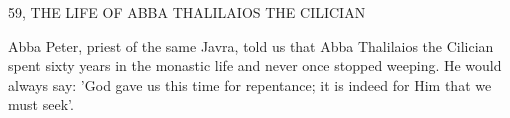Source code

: 59, THE LIFE OF ABBA THALILAIOS THE CILICIAN

Abba Peter, priest of the same Javra, told us that Abba Thalilaios
the Cilician spent sixty years in the monastic life and never once
stopped weeping.
He would always say: 'God gave us this time for
repentance; it is indeed for Him that we must seek'.

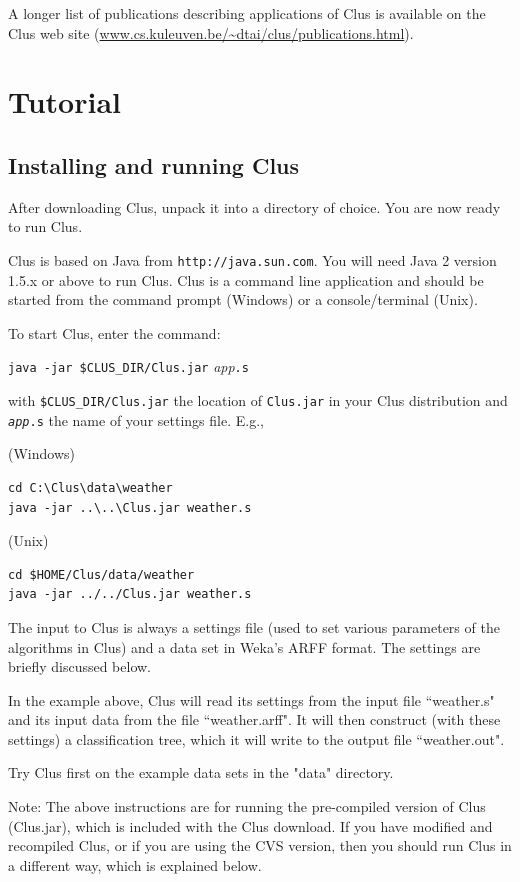 \documentclass[a4paper]{report}
\begin{document}
A longer list of publications describing applications of Clus is available on the Clus web site
(\url{www.cs.kuleuven.be/~dtai/clus/publications.html}).

\chapter{Tutorial}

\section{Installing and running Clus}

After downloading Clus, unpack it into a directory of choice.
You are now ready to run Clus.

Clus is based on Java from {\tt http://java.sun.com}. You will need 
Java 2 version 1.5.x or above to run Clus. Clus is a command line 
application and should be started from the command prompt
(Windows) or a console/terminal (Unix).

To start Clus, enter the command:
\begin{flushleft}
\verb^java -jar $CLUS_DIR/Clus.jar^ {\em app}\verb^.s^
\end{flushleft}

with \verb^$CLUS_DIR/Clus.jar^ the location of \verb^Clus.jar^ in your Clus 
distribution and {\tt {\em app}.s} the name of your settings file. E.g.,

(Windows)
\begin{verbatim}
cd C:\Clus\data\weather
java -jar ..\..\Clus.jar weather.s
\end{verbatim}

(Unix)
\begin{verbatim}
cd $HOME/Clus/data/weather
java -jar ../../Clus.jar weather.s
\end{verbatim}

The input to Clus is always a settings file (used to set various 
parameters of the algorithms in Clus) and a data set in Weka's 
ARFF format. The settings are briefly discussed below.

In the example above, Clus will read its settings from the input file 
``weather.s" and its input data from the file ``weather.arff". It will then construct 
(with these settings) a classification tree, which it will write to the 
output file ``weather.out".

Try Clus first on the example data sets in the "data" directory.

Note: The above instructions are for running the pre-compiled version 
of Clus (Clus.jar), which is included with the Clus download. If you have 
modified and recompiled Clus, or if you are using the CVS version, then
you should run Clus in a different way, which is explained below.
\end{document}
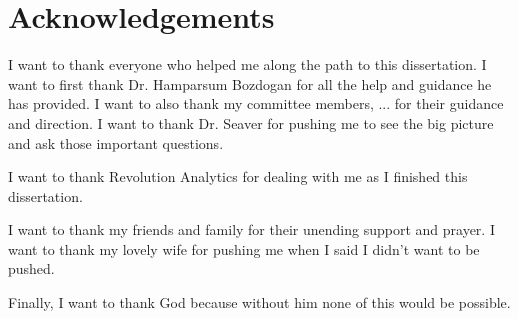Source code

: \chapter*{Acknowledgements}

I want to thank everyone who helped me along the path to this dissertation.
I want to first thank Dr. Hamparsum Bozdogan for all the help and guidance he has
provided. I want to also thank my committee members, ... for their guidance and direction. I want to
thank Dr. Seaver for pushing me to see the big picture and ask those
important questions.

I want to thank Revolution Analytics for dealing with me as I finished this dissertation.

I want to thank my friends and family for their unending support and prayer. I want to
thank my lovely wife for pushing me when I said I didn't want to be pushed.

Finally, I want to thank God because without him none of this would be
possible.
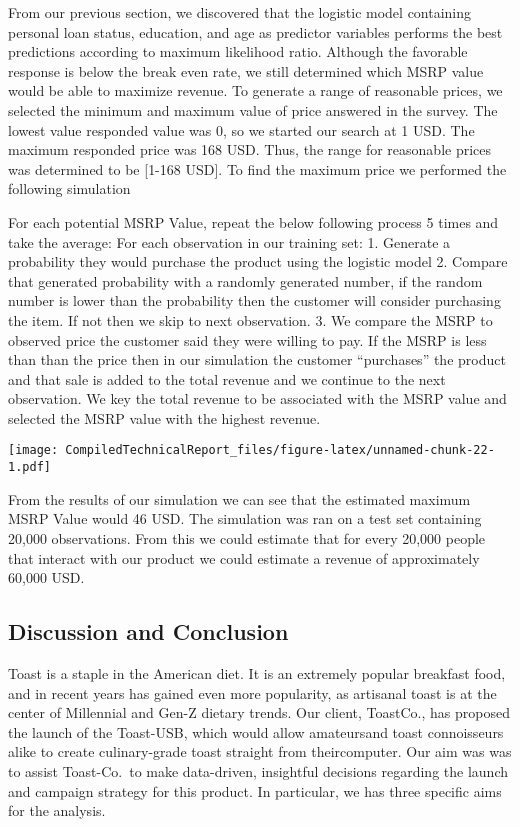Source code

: \documentclass[]{article}
\begin{document}
From our previous section, we discovered that the logistic model
containing personal loan status, education, and age as predictor
variables performs the best predictions according to maximum likelihood
ratio. Although the favorable response is below the break even rate, we
still determined which MSRP value would be able to maximize revenue. To
generate a range of reasonable prices, we selected the minimum and
maximum value of price answered in the survey. The lowest value
responded value was 0, so we started our search at 1 USD. The maximum
responded price was 168 USD. Thus, the range for reasonable prices was
determined to be {[}1-168 USD{]}. To find the maximum price we performed
the following simulation

For each potential MSRP Value, repeat the below following process 5
times and take the average: For each observation in our training set: 1.
Generate a probability they would purchase the product using the
logistic model 2. Compare that generated probability with a randomly
generated number, if the random number is lower than the probability
then the customer will consider purchasing the item. If not then we skip
to next observation. 3. We compare the MSRP to observed price the
customer said they were willing to pay. If the MSRP is less than than
the price then in our simulation the customer ``purchases'' the product
and that sale is added to the total revenue and we continue to the next
observation. We key the total revenue to be associated with the MSRP
value and selected the MSRP value with the highest revenue.

\texttt{[image: CompiledTechnicalReport\_files/figure-latex/unnamed-chunk-22-1.pdf]}

From the results of our simulation we can see that the estimated maximum
MSRP Value would 46 USD. The simulation was ran on a test set containing
20,000 observations. From this we could estimate that for every 20,000
people that interact with our product we could estimate a revenue of
approximately 60,000 USD.

\hypertarget{discussion-and-conclusion}{%
\subsection{Discussion and Conclusion}\label{discussion-and-conclusion}}

Toast is a staple in the American diet. It is an extremely popular
breakfast food, and in recent years has gained even more popularity, as
artisanal toast is at the center of Millennial and Gen-Z dietary trends.
Our client, ToastCo., has proposed the launch of the Toast-USB, which
would allow amateursand toast connoisseurs alike to create
culinary-grade toast straight from theircomputer. Our aim was was to
assist Toast-Co.~to make data-driven, insightful decisions regarding the
launch and campaign strategy for this product. In particular, we has
three specific aims for the analysis.
\end{document}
· · · · ·
• [AIM OF THE EXERCISE]: The line above containing "determined to be", the line containing "three specific aims for the analysis.", and every line between them are to be transcribed exactly; no other line is wanted.

• [FINISHED TASK]:
determined to be {[}1-168 USD{]}. To find the maximum price we performed
the following simulation

For each potential MSRP Value, repeat the below following process 5
times and take the average: For each observation in our training set: 1.
Generate a probability they would purchase the product using the
logistic model 2. Compare that generated probability with a randomly
generated number, if the random number is lower than the probability
then the customer will consider purchasing the item. If not then we skip
to next observation. 3. We compare the MSRP to observed price the
customer said they were willing to pay. If the MSRP is less than than
the price then in our simulation the customer ``purchases'' the product
and that sale is added to the total revenue and we continue to the next
observation. We key the total revenue to be associated with the MSRP
value and selected the MSRP value with the highest revenue.

\texttt{[image: CompiledTechnicalReport\_files/figure-latex/unnamed-chunk-22-1.pdf]}

From the results of our simulation we can see that the estimated maximum
MSRP Value would 46 USD. The simulation was ran on a test set containing
20,000 observations. From this we could estimate that for every 20,000
people that interact with our product we could estimate a revenue of
approximately 60,000 USD.

\hypertarget{discussion-and-conclusion}{%
\subsection{Discussion and Conclusion}\label{discussion-and-conclusion}}

Toast is a staple in the American diet. It is an extremely popular
breakfast food, and in recent years has gained even more popularity, as
artisanal toast is at the center of Millennial and Gen-Z dietary trends.
Our client, ToastCo., has proposed the launch of the Toast-USB, which
would allow amateursand toast connoisseurs alike to create
culinary-grade toast straight from theircomputer. Our aim was was to
assist Toast-Co.~to make data-driven, insightful decisions regarding the
launch and campaign strategy for this product. In particular, we has
three specific aims for the analysis.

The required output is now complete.